Records provided:
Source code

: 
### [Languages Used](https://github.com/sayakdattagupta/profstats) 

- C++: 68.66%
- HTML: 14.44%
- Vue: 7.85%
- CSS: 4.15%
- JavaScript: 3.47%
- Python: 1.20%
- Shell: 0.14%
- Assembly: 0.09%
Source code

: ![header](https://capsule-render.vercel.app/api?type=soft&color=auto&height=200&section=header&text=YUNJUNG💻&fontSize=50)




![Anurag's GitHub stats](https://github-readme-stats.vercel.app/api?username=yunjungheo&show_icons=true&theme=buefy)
* * *
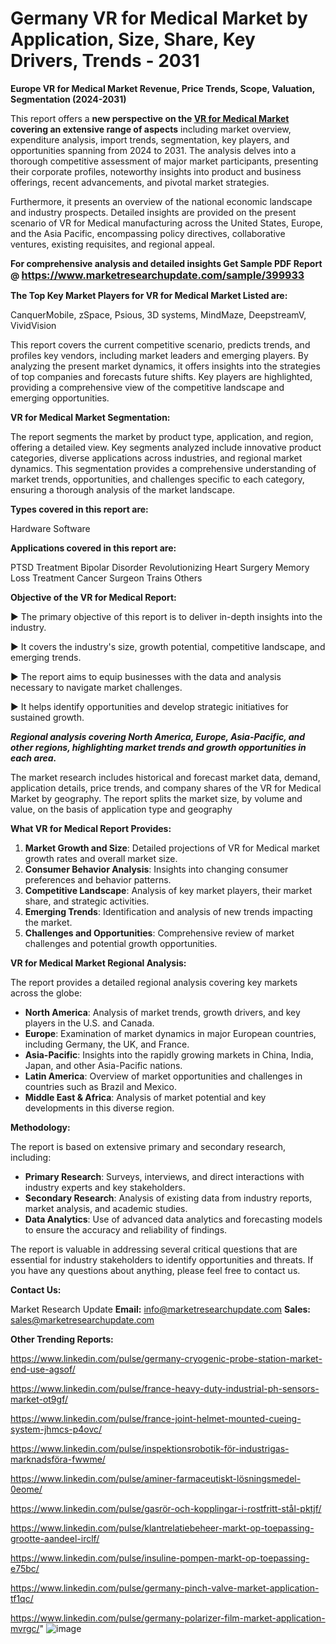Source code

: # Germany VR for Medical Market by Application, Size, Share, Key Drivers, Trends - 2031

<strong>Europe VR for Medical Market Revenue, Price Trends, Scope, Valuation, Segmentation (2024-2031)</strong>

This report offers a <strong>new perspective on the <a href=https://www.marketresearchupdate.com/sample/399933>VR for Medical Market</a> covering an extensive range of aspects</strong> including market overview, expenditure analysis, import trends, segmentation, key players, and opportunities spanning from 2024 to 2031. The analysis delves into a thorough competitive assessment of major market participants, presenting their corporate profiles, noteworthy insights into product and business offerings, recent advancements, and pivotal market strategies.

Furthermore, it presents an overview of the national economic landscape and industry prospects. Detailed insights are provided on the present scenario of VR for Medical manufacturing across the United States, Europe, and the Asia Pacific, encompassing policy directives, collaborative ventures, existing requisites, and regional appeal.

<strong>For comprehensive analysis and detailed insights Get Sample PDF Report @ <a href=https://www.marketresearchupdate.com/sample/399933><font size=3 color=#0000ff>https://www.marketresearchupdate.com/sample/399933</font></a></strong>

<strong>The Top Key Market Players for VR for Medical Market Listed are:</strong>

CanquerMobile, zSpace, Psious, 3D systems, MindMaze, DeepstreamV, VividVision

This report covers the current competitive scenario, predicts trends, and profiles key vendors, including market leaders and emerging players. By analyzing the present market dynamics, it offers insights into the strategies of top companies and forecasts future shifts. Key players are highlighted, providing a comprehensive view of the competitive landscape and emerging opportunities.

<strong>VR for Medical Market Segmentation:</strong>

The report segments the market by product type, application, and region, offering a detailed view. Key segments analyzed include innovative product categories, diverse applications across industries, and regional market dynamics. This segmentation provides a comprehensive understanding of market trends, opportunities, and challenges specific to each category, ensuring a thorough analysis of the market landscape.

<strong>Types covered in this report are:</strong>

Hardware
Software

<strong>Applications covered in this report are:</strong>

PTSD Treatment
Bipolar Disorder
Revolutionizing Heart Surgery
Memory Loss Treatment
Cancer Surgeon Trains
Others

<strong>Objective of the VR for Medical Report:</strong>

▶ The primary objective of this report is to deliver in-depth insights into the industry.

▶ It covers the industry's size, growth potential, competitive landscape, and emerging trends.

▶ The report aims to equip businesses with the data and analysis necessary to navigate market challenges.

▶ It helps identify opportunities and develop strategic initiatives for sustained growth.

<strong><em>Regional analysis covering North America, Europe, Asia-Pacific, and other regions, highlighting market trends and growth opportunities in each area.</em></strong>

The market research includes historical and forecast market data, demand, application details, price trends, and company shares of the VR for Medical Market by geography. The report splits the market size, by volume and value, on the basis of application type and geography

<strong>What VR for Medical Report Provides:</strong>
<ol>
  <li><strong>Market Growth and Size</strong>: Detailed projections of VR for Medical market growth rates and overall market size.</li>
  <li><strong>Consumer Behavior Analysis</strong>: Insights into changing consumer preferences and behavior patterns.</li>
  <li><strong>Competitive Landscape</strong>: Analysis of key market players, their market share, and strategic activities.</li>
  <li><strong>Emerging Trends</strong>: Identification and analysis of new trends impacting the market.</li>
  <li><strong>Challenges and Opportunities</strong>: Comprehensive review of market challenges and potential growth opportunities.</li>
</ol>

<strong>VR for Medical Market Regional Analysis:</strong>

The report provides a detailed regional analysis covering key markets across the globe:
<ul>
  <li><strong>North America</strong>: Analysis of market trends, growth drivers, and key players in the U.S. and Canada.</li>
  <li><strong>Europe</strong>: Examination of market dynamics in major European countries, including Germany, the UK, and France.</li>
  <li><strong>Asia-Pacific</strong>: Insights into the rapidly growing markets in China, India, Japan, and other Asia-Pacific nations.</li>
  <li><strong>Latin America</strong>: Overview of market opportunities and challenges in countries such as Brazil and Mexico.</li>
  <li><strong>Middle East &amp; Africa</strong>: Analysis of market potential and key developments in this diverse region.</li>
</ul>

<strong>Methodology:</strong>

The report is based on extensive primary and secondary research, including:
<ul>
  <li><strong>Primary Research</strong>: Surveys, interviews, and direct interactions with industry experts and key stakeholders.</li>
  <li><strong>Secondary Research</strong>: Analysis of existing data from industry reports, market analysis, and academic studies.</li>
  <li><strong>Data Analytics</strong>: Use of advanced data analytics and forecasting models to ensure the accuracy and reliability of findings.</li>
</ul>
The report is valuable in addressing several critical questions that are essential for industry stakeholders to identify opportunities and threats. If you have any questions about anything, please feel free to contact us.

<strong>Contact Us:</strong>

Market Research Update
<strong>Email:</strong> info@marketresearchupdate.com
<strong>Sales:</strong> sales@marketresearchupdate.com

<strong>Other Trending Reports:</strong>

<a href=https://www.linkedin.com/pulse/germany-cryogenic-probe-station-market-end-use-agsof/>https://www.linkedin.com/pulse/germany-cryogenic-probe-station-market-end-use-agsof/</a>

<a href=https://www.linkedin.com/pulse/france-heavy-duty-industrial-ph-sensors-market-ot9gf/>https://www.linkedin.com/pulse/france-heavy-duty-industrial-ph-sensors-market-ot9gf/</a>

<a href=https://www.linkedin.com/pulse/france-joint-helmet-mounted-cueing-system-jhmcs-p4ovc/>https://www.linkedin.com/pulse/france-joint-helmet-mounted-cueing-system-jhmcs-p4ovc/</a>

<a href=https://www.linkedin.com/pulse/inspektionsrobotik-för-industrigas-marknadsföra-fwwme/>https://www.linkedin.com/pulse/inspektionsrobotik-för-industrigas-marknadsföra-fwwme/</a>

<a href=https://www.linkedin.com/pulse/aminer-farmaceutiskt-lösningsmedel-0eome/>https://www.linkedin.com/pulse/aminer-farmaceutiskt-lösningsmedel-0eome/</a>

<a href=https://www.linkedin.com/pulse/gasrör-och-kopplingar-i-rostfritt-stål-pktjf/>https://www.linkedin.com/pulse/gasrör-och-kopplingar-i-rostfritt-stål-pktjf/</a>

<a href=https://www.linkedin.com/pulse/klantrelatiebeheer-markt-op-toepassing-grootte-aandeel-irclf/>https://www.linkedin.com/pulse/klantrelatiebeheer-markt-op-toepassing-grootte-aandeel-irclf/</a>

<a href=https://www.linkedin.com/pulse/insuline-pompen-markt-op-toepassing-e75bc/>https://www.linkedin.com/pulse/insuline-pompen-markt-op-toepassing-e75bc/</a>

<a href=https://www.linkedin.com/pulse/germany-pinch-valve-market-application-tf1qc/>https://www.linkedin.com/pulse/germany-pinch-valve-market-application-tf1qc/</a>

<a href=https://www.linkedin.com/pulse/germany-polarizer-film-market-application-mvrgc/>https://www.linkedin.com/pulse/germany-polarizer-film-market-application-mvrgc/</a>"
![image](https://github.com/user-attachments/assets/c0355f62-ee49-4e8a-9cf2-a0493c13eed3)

What is being asked:
Print exactly the lines above from the one with "This report covers" to the one with "<strong>VR for Medical Market Segmentation:</strong>", including both.

Result for this exercise:
This report covers the current competitive scenario, predicts trends, and profiles key vendors, including market leaders and emerging players. By analyzing the present market dynamics, it offers insights into the strategies of top companies and forecasts future shifts. Key players are highlighted, providing a comprehensive view of the competitive landscape and emerging opportunities.

<strong>VR for Medical Market Segmentation:</strong>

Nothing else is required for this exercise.